7. Kenya’s Sawa Minerals establishes Mineral Trading Platform
Showing similar traits to Kenya’s Housing Blockchain and Agrikore, a new minerals trading platform has been created and launched by Sawa Minerals. The main goals are to bring transparency to mineral mining within the country and to ensure that artisans and small-scale miners are a part of an inclusive value chain that will improve their livelihoods. The introduction of such technologies needs to be cognisant of the human element and how it can still pose a weakness to the effectiveness of the technology, given the prevalence of corruption and fraud across the continent.
8. US company launches medical drone-supply delivery programme
San Francisco-based drone manufacturer Zipline has launched its first drone medical-supplies delivery programme in Ghana. This is the second such venture that Zipline have embarked on, following the success of their medical drone-supply delivery programme in Rwanda. Aiming to conduct 600 flights per day, Zipline will operate some 30 drones from four distribution centres to deliver critical medical supplies, including vaccines and blood, to remote areas of Ghana. With the regulatory environment surrounding drones improving in countries such as Ghana, Kenya and Tanzania, there is scope to increase the participation of drones across the continent.
9. Auto giants undertake to overcome the grey market hurdle in Africa
BMW, Nissan, Toyota, VW and other auto manufacturers have joined forces to spur African governments to limit the imports of used cars from East Asia and the Middle East.

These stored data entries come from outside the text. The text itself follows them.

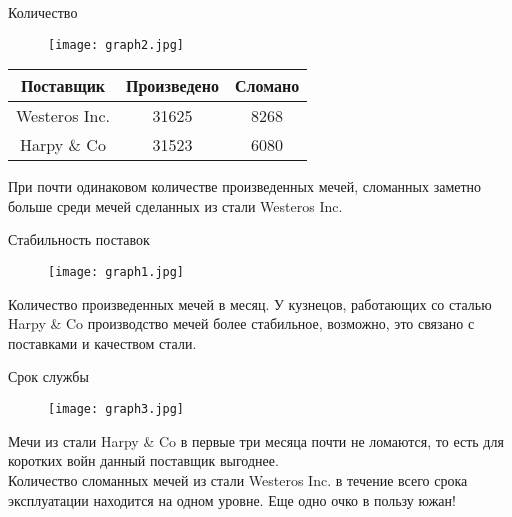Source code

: \documentclass{beamer}
\begin{document}
    \begin{frame}{Количество}
        \begin{figure}
            \centering
            \texttt{[image: graph2.jpg]}
        \end{figure}
        
        \begin{table}[H]
            \begin{right}
                \begin{tabular}{|c|c|c|}
                    \hline
                    Поставщик & Произведено & Сломано \\
                    \hline
                    Westeros Inc. & 31625 & 8268 \\
                    \hline
                    Harpy \& Co & 31523 & 6080 \\
                    \hline
                \end{tabular}
            \end{right}
        \end{table} 
        
        При почти одинаковом количестве произведенных мечей, сломанных заметно больше среди мечей сделанных из стали Westeros Inc.
    \end{frame}
    
    \begin{frame}{Стабильность поставок}
        \begin{figure}
            \centering
            \texttt{[image: graph1.jpg]}
        \end{figure}
        Количество произведенных мечей в месяц. У кузнецов, работающих со сталью Harpy \& Co производство мечей более стабильное, возможно, это связано с поставками и качеством стали. 
    \end{frame}
    
    \begin{frame}{Срок службы}
        \begin{figure}
            \centering
            \texttt{[image: graph3.jpg]}
        \end{figure}
        Мечи из стали Harpy \& Co в первые три месяца почти не ломаются, то есть для коротких войн данный поставщик выгоднее.\\
        Количество сломанных мечей из стали Westeros Inc. в течение всего срока эксплуатации находится на одном уровне.
        Еще одно очко в пользу южан!
    \end{frame}
    
\end{document}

Through the efforts of the Automotive Association of African Manufacturers in working with governments to incentivise import of Original Equipment Manufacturer vehicles, as well as assembly and manufacturing facilities, VW and Nissan have set up operations in Ghana, Kenya and Nigeria, while Honda has launched assembly plants in Nigeria and Peugeot has their own in Kenya and Nigeria. VW, in particular, notes a potential market of three to four million new cars in Sub-Saharan Africa, indicating an increase from just 420,000 in 2017. In the same vein, Nissan will invest US$207 million to prepare its Rosslyn plant in Pretoria, South Africa, for the manufacture of its Navara pickup trucks.
10. TMH Africa invests in South Africa’s rail manufacturing
Railway engineering company Transmashholding (TMH) Africa has acquired a 45,000 m² rolling stock manufacturing facility from DCD Rolling Stock in Boksburg, South Africa. DCD Rolling Stock was founded in 1911, making it a legacy plant and a hub encompassing significant engineering skills. At the same time, the Passenger Rail Agency of South Africa is overhauling its rolling stock and improving its signalling infrastructure, creating significant business and employment opportunities that will benefit both investors and the South African economy.